The problem> If a line in the data below contains "igtree", copy it.

[Dataset excerpts]
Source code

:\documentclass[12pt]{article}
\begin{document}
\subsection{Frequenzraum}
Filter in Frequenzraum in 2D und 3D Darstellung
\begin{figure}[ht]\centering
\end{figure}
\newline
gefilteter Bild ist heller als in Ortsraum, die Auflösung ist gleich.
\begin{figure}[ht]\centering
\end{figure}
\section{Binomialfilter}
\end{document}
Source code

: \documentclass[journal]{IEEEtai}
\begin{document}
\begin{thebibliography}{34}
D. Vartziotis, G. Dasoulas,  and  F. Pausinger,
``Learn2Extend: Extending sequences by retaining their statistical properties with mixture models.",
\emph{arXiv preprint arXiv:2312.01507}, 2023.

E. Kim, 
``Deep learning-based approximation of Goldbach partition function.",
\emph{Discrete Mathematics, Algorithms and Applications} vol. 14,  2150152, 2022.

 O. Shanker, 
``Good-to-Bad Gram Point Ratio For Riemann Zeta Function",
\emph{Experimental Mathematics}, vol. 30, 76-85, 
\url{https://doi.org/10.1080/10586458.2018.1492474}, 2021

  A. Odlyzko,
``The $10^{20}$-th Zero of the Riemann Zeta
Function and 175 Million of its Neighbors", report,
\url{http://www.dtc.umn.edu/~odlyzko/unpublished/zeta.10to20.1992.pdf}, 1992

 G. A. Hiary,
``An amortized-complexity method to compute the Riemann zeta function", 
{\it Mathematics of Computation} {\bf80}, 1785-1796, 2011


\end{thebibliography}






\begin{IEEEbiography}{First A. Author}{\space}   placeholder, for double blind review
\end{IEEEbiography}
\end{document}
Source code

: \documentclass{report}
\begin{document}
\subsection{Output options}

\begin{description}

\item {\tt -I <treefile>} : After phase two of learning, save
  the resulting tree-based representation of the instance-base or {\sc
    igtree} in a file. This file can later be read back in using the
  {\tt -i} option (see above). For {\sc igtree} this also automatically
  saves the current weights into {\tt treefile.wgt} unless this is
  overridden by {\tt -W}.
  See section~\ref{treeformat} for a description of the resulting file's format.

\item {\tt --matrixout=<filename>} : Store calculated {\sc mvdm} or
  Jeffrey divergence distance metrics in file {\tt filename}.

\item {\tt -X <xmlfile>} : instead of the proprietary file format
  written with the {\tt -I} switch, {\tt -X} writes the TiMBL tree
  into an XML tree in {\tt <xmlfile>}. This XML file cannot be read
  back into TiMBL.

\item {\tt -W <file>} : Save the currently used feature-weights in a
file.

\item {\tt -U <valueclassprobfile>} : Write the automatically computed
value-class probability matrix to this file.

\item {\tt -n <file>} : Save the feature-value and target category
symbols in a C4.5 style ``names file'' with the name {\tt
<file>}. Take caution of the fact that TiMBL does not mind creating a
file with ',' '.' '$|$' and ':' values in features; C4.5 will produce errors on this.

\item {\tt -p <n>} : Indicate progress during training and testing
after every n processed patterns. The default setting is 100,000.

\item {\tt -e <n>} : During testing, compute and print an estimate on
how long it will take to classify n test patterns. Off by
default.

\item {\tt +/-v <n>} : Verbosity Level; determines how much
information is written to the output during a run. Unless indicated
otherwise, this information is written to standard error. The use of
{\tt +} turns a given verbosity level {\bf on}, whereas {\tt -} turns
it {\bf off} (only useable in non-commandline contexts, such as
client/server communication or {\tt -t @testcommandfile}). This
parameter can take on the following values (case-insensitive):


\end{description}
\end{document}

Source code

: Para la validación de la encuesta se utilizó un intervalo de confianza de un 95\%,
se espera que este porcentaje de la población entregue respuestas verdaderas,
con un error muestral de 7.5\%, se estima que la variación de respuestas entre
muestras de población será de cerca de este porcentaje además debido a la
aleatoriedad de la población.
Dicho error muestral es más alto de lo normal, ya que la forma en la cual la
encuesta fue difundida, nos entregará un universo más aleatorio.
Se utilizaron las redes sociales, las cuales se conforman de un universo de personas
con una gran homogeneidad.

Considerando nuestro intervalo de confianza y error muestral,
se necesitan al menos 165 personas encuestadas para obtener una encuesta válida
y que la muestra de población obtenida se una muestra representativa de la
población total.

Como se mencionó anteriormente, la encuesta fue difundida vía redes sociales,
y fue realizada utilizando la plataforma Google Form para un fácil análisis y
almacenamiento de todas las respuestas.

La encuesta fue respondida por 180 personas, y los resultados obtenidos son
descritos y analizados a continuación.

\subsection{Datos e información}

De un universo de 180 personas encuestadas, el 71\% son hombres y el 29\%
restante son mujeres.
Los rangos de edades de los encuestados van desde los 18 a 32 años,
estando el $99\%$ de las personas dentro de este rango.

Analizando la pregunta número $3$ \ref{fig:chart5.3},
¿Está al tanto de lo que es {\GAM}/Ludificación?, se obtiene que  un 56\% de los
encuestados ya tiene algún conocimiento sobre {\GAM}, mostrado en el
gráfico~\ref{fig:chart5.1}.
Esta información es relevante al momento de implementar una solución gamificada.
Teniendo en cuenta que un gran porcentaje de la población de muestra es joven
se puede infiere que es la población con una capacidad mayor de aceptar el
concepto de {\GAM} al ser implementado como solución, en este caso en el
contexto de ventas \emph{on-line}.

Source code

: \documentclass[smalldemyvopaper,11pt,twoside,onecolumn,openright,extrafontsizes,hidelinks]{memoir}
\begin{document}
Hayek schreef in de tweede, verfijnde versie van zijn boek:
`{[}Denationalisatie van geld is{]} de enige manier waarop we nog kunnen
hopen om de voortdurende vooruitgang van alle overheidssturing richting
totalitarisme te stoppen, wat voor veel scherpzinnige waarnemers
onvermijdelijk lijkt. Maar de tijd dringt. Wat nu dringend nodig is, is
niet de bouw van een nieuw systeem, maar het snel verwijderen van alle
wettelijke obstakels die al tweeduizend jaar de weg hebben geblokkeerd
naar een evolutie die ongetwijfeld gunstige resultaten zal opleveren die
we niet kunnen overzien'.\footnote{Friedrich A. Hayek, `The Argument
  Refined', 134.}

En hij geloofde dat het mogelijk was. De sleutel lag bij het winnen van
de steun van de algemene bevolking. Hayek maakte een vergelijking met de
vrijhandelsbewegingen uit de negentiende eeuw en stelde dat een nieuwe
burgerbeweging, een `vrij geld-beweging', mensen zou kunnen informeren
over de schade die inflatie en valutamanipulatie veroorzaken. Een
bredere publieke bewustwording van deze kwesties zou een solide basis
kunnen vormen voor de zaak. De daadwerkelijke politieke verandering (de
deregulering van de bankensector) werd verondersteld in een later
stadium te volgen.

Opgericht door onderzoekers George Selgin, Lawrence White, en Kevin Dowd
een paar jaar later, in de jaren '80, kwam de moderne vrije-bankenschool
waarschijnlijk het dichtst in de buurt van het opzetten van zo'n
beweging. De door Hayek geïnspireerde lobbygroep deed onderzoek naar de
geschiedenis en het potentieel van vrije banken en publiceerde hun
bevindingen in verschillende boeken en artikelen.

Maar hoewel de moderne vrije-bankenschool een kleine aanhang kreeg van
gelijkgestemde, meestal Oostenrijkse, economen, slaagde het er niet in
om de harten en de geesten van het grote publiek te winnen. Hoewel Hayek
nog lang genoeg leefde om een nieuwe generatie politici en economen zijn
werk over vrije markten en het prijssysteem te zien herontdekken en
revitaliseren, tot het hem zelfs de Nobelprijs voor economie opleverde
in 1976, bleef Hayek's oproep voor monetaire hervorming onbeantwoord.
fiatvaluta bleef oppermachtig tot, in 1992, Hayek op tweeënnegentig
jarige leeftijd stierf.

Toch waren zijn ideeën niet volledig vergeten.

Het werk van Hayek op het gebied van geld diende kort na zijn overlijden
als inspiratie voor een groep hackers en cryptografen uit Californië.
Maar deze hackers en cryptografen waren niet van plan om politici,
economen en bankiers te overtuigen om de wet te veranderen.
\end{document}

Response to the task>
    igtree} in a file. This file can later be read back in using the
  {\tt -i} option (see above). For {\sc igtree} this also automatically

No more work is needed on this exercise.